Yesterday freelance writer Clint Witchalls interviewed me on business models. The chat was quite fun and Clint asked some good questions. Among many other things we came across the following topics:
- Product/service innovation vs. business model innovation: While the former is - no doubt - important, I believe the latter is much more powerful. Take (once again) Apple's iPod as an example. The reason why that thing is so competitive is because it's not just built on a product. It is also grounded in a powerful business model (at least to date), which includes their iTunes software & shop. Some of Apple's competitors are lining up terribly impressive products and are still staying miles behind...
- Why has the business model concept and business model innovation become so important: I believe business executives have much more choice than 10-15 years ago in designing their business model. Each business model building block allows for a wide range of choices. An executive can design various distribution channel strategies, he can opt for many different types of customer relationships, he can build many diverse revenue streams, he can enrich physical products with information services and, and, and. Much of this was more limited just some years ago.
- Wich people should join the group leading a firm's effort on business model innovation: In my opinion the selection should be as a large as possible. The people should definitely come from different areas of a company. The business model concept is an overarching construction and can help overcome the still dominant silo-thinking that has many companies in its grip. In order for innovative business model building blocks to become reinforcing people must work together from various company backgrounds.
- The different evolution of technological disruption and business model disruptions: I pointed Clint to an article from Constantinos Markides which compares the former to the latter (ref: Disruptive Innovation: In Need of Better Theory). While I don't think the article is very good, it does make one particularly interesting observation: Disruptive technologies tend to replace incumbent technologies, whereas disruptive business models tend to co-exist with incumbent business models. Examples are numerous: airline industry, computer sales, etc. This leads to another interesting point: Various economic areas are increasingly characterised by multiple (innovative) business models.
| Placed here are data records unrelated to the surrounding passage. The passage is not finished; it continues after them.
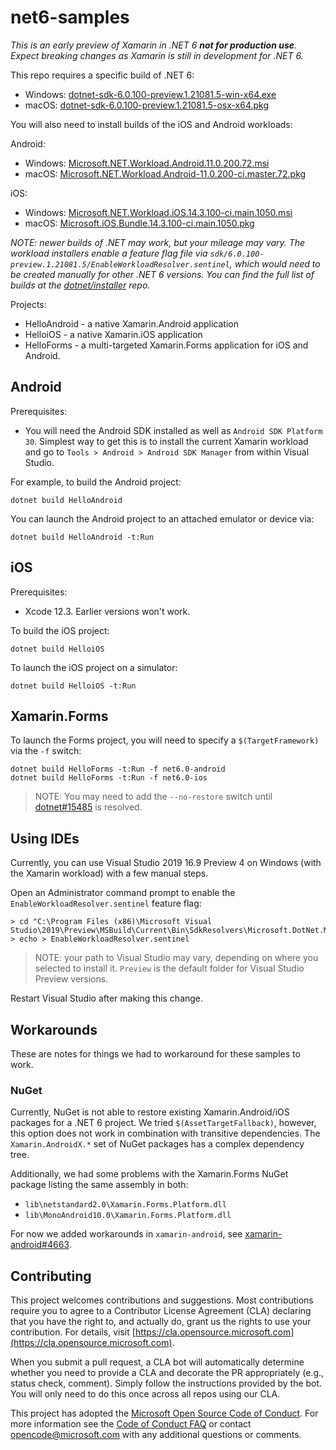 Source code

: # net6-samples

_This is an *early* preview of Xamarin in .NET 6 **not for production use**. Expect breaking changes as Xamarin is still in development for .NET 6._

This repo requires a specific build of .NET 6:

* Windows: [dotnet-sdk-6.0.100-preview.1.21081.5-win-x64.exe](https://dotnetcli.azureedge.net/dotnet/Sdk/6.0.100-preview.1.21081.5/dotnet-sdk-6.0.100-preview.1.21081.5-win-x64.exe)
* macOS: [dotnet-sdk-6.0.100-preview.1.21081.5-osx-x64.pkg](https://dotnetcli.azureedge.net/dotnet/Sdk/6.0.100-preview.1.21081.5/dotnet-sdk-6.0.100-preview.1.21081.5-osx-x64.pkg)

You will also need to install builds of the iOS and Android workloads:

Android:

* Windows: [Microsoft.NET.Workload.Android.11.0.200.72.msi](https://dl.internalx.com/vsts-devdiv/Xamarin.Android/public/net6/4435786/master/abea285994fb4366de7c6c5e1ae9cc9ee22145dd/Microsoft.NET.Workload.Android.11.0.200.72.msi)
* macOS: [Microsoft.NET.Workload.Android-11.0.200-ci.master.72.pkg](https://dl.internalx.com/vsts-devdiv/Xamarin.Android/public/net6/4435786/master/abea285994fb4366de7c6c5e1ae9cc9ee22145dd/Microsoft.NET.Workload.Android-11.0.200-ci.master.72.pkg)

iOS:

* Windows: [Microsoft.NET.Workload.iOS.14.3.100-ci.main.1050.msi](https://bosstoragemirror.azureedge.net/wrench/main/43a294f512d0a68c7b2649c620094a196d6c16f8/4440962/package/Microsoft.NET.Workload.iOS.14.3.100-ci.main.1050.msi)
* macOS: [Microsoft.iOS.Bundle.14.3.100-ci.main.1050.pkg](https://bosstoragemirror.azureedge.net/wrench/main/43a294f512d0a68c7b2649c620094a196d6c16f8/4440962/package/Microsoft.iOS.Bundle.14.3.100-ci.main.1050.pkg)

_NOTE: newer builds of .NET *may* work, but your mileage may vary.
The workload installers enable a feature flag file via
`sdk/6.0.100-preview.1.21081.5/EnableWorkloadResolver.sentinel`, which would
need to be created manually for other .NET 6 versions. You can find
the full list of builds at the [dotnet/installer][dotnet/installer]
repo._

Projects:

* HelloAndroid - a native Xamarin.Android application
* HelloiOS - a native Xamarin.iOS application
* HelloForms - a multi-targeted Xamarin.Forms application for iOS and Android.

[dotnet/installer]: https://github.com/dotnet/installer#installers-and-binaries

## Android

Prerequisites:

* You will need the Android SDK installed as well as `Android SDK Platform 30`. Simplest way to get this is to install the current Xamarin workload and go to `Tools > Android > Android SDK Manager` from within Visual Studio.

For example, to build the Android project:

    dotnet build HelloAndroid

You can launch the Android project to an attached emulator or device via:

    dotnet build HelloAndroid -t:Run

## iOS

Prerequisites:

* Xcode 12.3. Earlier versions won't work.

To build the iOS project:

    dotnet build HelloiOS

To launch the iOS project on a simulator:

    dotnet build HelloiOS -t:Run

## Xamarin.Forms

To launch the Forms project, you will need to specify a `$(TargetFramework)` via the `-f` switch:

    dotnet build HelloForms -t:Run -f net6.0-android
    dotnet build HelloForms -t:Run -f net6.0-ios

> NOTE: You may need to add the `--no-restore` switch until
> [dotnet#15485](https://github.com/dotnet/sdk/issues/15485) is
> resolved.

## Using IDEs

Currently, you can use Visual Studio 2019 16.9 Preview 4 on Windows
(with the Xamarin workload) with a few manual steps.

Open an Administrator command prompt to enable the
`EnableWorkloadResolver.sentinel` feature flag:

    > cd "C:\Program Files (x86)\Microsoft Visual Studio\2019\Preview\MSBuild\Current\Bin\SdkResolvers\Microsoft.DotNet.MSBuildSdkResolver"
    > echo > EnableWorkloadResolver.sentinel

> NOTE: your path to Visual Studio may vary, depending on where you
> selected to install it. `Preview` is the default folder for Visual
> Studio Preview versions.

Restart Visual Studio after making this change.

## Workarounds

These are notes for things we had to workaround for these samples to work.

### NuGet

Currently, NuGet is not able to restore existing Xamarin.Android/iOS
packages for a .NET 6 project. We tried `$(AssetTargetFallback)`,
however, this option does not work in combination with transitive
dependencies. The `Xamarin.AndroidX.*` set of NuGet packages has a
complex dependency tree.

Additionally, we had some problems with the Xamarin.Forms NuGet
package listing the same assembly in both:

* `lib\netstandard2.0\Xamarin.Forms.Platform.dll`
* `lib\MonoAndroid10.0\Xamarin.Forms.Platform.dll`

For now we added workarounds in `xamarin-android`, see
[xamarin-android#4663](https://github.com/xamarin/xamarin-android/pull/4663).

## Contributing

This project welcomes contributions and suggestions.  Most contributions require you to agree to a
Contributor License Agreement (CLA) declaring that you have the right to, and actually do, grant us
the rights to use your contribution. For details, visit [https://cla.opensource.microsoft.com](https://cla.opensource.microsoft.com).

When you submit a pull request, a CLA bot will automatically determine whether you need to provide
a CLA and decorate the PR appropriately (e.g., status check, comment). Simply follow the instructions
provided by the bot. You will only need to do this once across all repos using our CLA.

This project has adopted the [Microsoft Open Source Code of Conduct](https://opensource.microsoft.com/codeofconduct/).
For more information see the [Code of Conduct FAQ](https://opensource.microsoft.com/codeofconduct/faq/) or
contact [opencode@microsoft.com](mailto:opencode@microsoft.com) with any additional questions or comments.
A last thing I believe is terribly important to understand, but which we haven't discussed in the interview, is the difficulty to classify certain business models among an industry sector. In which industry would you say does Apple's iPod/iTunes initiative operate? Should we classify Apple's business model in the hardware industry, software industry, music industry or even design industry?
What is disturbing is not so much the fact that we can't classify their business model, but that analysts and consultants still largely use methods referring to "industry", while the concept is becoming outdated... Michael Porter's five forces model is such an example. I predict that in the future we will see more and more business models that will be impossible to be classified in specific industries. This means that methods of industry analysis will be of less and less value.